Zaległości








Miało być jutro...
Jutro niestety się przeciągnęło i w rezultacie czekaliście chyba ze dwa tygodnie :(
Na pocieszenie powiem Wam, że jak jeszcze na bieżąco jestem ze sprawami domowo- dziecięcymi, to swoje osobiste- na przykład czytanie, odkładam na coraz dłuższe chwile.
Czasem wydaje mi się, że w nieskończoność.
Rosną coraz bardziej moje zaległości książkowe. Stosy książek piętrzą się i zaczynają zalegać w kątach.
Bardzo smutny to widok.
Jedną książkę potrafię czytać tak długo, że jeszcze nigdy mi się tak nie zdarzało.
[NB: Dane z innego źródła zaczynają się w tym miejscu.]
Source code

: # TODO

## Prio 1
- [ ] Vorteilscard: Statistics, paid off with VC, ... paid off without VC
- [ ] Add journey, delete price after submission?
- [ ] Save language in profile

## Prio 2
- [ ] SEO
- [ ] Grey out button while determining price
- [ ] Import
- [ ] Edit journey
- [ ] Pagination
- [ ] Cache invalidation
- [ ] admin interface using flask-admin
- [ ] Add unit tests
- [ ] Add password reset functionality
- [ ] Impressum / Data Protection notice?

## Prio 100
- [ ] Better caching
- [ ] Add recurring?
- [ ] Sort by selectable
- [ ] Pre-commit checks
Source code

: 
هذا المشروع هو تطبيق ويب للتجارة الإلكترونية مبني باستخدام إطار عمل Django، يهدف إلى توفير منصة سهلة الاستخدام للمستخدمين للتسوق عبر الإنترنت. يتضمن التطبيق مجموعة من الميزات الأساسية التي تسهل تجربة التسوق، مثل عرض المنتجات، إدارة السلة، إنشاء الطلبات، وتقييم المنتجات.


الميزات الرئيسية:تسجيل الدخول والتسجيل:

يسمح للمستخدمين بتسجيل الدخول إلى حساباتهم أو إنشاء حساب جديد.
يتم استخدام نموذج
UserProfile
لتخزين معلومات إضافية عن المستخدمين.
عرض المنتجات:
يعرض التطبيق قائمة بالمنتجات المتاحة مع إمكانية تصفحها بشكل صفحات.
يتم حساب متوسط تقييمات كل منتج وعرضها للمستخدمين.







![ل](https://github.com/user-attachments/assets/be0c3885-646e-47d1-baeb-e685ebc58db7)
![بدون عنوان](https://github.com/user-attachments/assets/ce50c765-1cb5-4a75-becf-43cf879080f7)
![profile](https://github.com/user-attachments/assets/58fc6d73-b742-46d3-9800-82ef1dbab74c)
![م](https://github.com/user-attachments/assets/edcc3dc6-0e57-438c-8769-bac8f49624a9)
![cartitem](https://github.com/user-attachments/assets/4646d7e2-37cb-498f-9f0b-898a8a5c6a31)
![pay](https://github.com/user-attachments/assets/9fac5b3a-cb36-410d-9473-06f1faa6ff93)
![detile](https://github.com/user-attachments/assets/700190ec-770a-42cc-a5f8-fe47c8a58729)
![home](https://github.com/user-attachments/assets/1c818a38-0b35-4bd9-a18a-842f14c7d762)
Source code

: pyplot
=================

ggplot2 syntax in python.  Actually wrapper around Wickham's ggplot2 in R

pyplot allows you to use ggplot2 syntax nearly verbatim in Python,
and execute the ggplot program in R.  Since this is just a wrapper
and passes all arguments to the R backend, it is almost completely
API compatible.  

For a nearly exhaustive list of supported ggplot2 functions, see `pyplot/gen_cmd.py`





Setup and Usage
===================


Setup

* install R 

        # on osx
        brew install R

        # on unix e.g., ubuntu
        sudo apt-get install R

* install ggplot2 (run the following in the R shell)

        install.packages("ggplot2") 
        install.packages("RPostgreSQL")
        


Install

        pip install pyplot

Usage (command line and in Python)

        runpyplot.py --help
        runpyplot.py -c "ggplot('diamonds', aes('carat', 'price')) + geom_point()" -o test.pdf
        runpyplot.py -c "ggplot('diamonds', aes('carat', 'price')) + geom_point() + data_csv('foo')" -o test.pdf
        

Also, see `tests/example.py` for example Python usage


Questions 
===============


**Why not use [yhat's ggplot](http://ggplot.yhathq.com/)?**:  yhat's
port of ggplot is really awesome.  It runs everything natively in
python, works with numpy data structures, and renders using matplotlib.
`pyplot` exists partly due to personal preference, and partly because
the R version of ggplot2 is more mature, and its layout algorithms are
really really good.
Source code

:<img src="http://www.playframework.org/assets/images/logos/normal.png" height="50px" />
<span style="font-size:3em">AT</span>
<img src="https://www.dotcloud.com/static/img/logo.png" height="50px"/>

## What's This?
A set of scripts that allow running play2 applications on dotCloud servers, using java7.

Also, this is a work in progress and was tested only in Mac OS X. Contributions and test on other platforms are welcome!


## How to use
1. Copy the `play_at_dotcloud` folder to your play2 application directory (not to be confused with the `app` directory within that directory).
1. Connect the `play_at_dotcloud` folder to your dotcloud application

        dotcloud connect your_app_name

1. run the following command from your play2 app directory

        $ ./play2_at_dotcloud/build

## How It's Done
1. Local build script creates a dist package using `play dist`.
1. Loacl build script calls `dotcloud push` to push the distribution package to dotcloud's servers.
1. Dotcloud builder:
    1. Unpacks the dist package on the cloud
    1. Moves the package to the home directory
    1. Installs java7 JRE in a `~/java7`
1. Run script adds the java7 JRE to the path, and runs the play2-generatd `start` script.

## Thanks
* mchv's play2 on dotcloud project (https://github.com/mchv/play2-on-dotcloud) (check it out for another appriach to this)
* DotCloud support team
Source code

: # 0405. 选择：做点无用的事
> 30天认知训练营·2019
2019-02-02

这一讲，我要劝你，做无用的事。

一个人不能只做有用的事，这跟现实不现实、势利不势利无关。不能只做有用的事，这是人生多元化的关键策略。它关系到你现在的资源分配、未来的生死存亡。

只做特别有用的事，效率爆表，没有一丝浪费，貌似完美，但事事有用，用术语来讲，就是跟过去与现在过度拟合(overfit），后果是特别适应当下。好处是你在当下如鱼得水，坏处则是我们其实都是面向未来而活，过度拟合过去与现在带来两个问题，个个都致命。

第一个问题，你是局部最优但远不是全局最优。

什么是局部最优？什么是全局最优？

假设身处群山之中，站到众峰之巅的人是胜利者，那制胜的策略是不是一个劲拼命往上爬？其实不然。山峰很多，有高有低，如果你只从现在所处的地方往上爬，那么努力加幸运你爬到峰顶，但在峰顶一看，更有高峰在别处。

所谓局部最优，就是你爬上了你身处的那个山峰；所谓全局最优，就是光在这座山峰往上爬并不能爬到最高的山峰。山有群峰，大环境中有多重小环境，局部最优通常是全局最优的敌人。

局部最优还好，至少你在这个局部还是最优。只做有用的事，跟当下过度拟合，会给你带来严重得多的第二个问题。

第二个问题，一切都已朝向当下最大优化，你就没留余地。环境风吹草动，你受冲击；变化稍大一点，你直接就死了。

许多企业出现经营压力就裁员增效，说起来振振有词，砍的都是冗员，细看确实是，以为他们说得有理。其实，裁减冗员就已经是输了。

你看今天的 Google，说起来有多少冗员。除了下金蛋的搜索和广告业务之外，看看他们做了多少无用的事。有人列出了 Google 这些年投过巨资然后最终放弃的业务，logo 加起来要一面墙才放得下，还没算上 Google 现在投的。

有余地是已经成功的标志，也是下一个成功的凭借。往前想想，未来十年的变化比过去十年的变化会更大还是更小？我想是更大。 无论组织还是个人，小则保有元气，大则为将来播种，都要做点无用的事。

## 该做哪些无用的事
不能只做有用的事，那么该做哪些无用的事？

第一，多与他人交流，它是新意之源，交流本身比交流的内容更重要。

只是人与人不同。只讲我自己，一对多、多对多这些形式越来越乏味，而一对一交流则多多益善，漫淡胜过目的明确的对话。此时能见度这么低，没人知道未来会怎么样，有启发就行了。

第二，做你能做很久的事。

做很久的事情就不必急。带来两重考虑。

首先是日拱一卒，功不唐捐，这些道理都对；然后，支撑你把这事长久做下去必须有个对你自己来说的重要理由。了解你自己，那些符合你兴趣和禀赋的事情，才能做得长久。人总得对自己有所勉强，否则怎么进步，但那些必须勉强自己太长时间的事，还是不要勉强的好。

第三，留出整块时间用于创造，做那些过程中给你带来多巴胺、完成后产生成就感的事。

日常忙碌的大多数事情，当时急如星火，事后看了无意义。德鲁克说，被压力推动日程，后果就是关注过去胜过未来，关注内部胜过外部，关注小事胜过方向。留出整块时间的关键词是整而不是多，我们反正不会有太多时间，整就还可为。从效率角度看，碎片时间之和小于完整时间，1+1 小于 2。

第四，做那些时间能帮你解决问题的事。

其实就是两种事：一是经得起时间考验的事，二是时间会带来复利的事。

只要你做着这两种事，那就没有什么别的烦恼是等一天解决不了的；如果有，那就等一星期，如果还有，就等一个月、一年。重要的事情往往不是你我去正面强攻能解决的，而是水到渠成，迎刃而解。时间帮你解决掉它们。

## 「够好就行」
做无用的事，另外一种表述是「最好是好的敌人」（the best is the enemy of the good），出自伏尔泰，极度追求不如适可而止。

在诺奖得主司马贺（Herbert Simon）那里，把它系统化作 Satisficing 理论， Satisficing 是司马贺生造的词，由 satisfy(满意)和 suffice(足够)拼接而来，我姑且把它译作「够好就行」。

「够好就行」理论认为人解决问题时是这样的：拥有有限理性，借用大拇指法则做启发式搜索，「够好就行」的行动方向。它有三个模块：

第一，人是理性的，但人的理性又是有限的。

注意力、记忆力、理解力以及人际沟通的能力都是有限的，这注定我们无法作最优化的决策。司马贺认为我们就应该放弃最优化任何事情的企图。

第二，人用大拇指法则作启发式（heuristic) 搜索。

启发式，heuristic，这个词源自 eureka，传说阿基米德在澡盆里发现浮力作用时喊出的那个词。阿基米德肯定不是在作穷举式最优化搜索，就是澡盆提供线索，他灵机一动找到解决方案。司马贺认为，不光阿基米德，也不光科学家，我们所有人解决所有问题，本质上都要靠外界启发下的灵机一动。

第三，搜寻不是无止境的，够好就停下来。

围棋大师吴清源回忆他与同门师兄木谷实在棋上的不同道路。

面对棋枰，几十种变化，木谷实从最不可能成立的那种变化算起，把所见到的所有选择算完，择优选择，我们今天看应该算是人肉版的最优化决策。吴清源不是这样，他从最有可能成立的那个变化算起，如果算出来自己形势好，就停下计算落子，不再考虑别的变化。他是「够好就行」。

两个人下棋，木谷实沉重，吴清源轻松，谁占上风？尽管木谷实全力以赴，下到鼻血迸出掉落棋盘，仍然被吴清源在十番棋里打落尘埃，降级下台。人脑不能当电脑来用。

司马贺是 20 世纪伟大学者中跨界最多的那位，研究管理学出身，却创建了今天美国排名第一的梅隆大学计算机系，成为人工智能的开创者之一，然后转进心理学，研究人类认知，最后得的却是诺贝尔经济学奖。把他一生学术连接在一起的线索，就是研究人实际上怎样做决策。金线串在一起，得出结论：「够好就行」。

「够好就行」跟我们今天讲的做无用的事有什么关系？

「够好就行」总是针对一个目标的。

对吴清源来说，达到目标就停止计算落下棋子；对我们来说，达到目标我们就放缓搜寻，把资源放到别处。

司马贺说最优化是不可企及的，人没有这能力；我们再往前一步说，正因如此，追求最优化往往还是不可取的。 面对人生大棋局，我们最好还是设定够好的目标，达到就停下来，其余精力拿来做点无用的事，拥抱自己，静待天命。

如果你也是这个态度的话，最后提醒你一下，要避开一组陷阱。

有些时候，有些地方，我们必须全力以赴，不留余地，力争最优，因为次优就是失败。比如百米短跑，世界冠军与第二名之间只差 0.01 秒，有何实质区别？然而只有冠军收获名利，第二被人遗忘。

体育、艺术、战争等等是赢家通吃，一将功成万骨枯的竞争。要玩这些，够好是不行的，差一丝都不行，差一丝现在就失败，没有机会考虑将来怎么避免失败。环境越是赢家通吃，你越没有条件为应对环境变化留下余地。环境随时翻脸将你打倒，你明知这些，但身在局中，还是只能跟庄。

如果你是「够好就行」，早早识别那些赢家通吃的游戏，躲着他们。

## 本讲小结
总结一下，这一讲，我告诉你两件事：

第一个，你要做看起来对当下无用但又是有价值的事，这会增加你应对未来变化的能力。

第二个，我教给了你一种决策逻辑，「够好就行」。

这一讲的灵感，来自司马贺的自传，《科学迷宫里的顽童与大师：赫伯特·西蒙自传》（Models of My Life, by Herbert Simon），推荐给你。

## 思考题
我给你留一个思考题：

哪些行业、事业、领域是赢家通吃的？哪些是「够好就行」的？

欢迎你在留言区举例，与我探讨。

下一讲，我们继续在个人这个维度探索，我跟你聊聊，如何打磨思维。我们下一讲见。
No i naiwnie wierzę, że to przejściowe, że to się kiedyś skończy, że jeszcze się naczytam.
Coraz częściej kupuję książki z myślą, że przeczytam je później- taki projekt emerytura
:)
Tak wiem, wiem, to śmieszne, ale niestety prawdziwe.
Jeśli miałabym powiedzieć czego najbardziej brakuje mi w macierzyństwie oprócz chodzenia na randki z mężem, to właśnie czytania.
I snu.

:)

Miłego popołudnia.
Alicja

Ps No i najważniejsze- twórczy bałagan podczas robienia biblioteczki. Patrz wyżej. 
:)
Okazało się, ku mojej rozpaczy, że w stosach na podłodze mieści się więcej książek niż na półkach, i że stary system wcale nie był taki zły.